(What is required): Your answer must be an exact copy of the lines from the one holding "3.6545200072230114 × 10^268 |" through the last line of the entries below, with nothing added.

(Provided material):

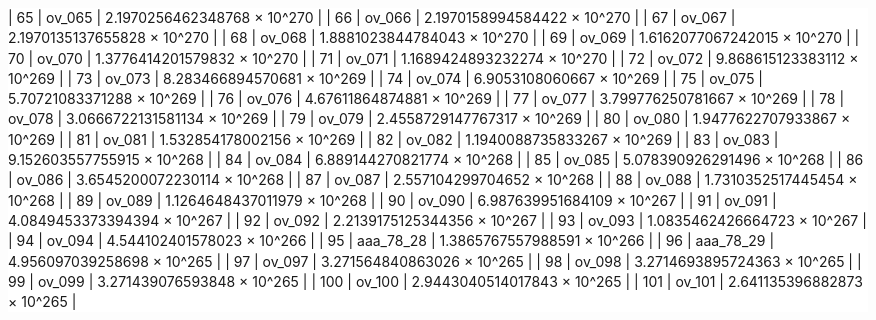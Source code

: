 | 65 | ov_065 | 2.1970256462348768 × 10^270 |
| 66 | ov_066 | 2.1970158994584422 × 10^270 |
| 67 | ov_067 | 2.1970135137655828 × 10^270 |
| 68 | ov_068 | 1.8881023844784043 × 10^270 |
| 69 | ov_069 | 1.6162077067242015 × 10^270 |
| 70 | ov_070 | 1.3776414201579832 × 10^270 |
| 71 | ov_071 | 1.1689424893232274 × 10^270 |
| 72 | ov_072 | 9.868615123383112 × 10^269 |
| 73 | ov_073 | 8.283466894570681 × 10^269 |
| 74 | ov_074 | 6.9053108060667 × 10^269 |
| 75 | ov_075 | 5.70721083371288 × 10^269 |
| 76 | ov_076 | 4.67611864874881 × 10^269 |
| 77 | ov_077 | 3.799776250781667 × 10^269 |
| 78 | ov_078 | 3.0666722131581134 × 10^269 |
| 79 | ov_079 | 2.4558729147767317 × 10^269 |
| 80 | ov_080 | 1.9477622707933867 × 10^269 |
| 81 | ov_081 | 1.532854178002156 × 10^269 |
| 82 | ov_082 | 1.1940088735833267 × 10^269 |
| 83 | ov_083 | 9.152603557755915 × 10^268 |
| 84 | ov_084 | 6.889144270821774 × 10^268 |
| 85 | ov_085 | 5.078390926291496 × 10^268 |
| 86 | ov_086 | 3.6545200072230114 × 10^268 |
| 87 | ov_087 | 2.557104299704652 × 10^268 |
| 88 | ov_088 | 1.7310352517445454 × 10^268 |
| 89 | ov_089 | 1.1264648437011979 × 10^268 |
| 90 | ov_090 | 6.987639951684109 × 10^267 |
| 91 | ov_091 | 4.0849453373394394 × 10^267 |
| 92 | ov_092 | 2.2139175125344356 × 10^267 |
| 93 | ov_093 | 1.0835462426664723 × 10^267 |
| 94 | ov_094 | 4.544102401578023 × 10^266 |
| 95 | aaa_78_28 | 1.3865767557988591 × 10^266 |
| 96 | aaa_78_29 | 4.956097039258698 × 10^265 |
| 97 | ov_097 | 3.271564840863026 × 10^265 |
| 98 | ov_098 | 3.2714693895724363 × 10^265 |
| 99 | ov_099 | 3.271439076593848 × 10^265 |
| 100 | ov_100 | 2.9443040514017843 × 10^265 |
| 101 | ov_101 | 2.641135396882873 × 10^265 |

(Exercise output):
| 86 | ov_086 | 3.6545200072230114 × 10^268 |
| 87 | ov_087 | 2.557104299704652 × 10^268 |
| 88 | ov_088 | 1.7310352517445454 × 10^268 |
| 89 | ov_089 | 1.1264648437011979 × 10^268 |
| 90 | ov_090 | 6.987639951684109 × 10^267 |
| 91 | ov_091 | 4.0849453373394394 × 10^267 |
| 92 | ov_092 | 2.2139175125344356 × 10^267 |
| 93 | ov_093 | 1.0835462426664723 × 10^267 |
| 94 | ov_094 | 4.544102401578023 × 10^266 |
| 95 | aaa_78_28 | 1.3865767557988591 × 10^266 |
| 96 | aaa_78_29 | 4.956097039258698 × 10^265 |
| 97 | ov_097 | 3.271564840863026 × 10^265 |
| 98 | ov_098 | 3.2714693895724363 × 10^265 |
| 99 | ov_099 | 3.271439076593848 × 10^265 |
| 100 | ov_100 | 2.9443040514017843 × 10^265 |
| 101 | ov_101 | 2.641135396882873 × 10^265 |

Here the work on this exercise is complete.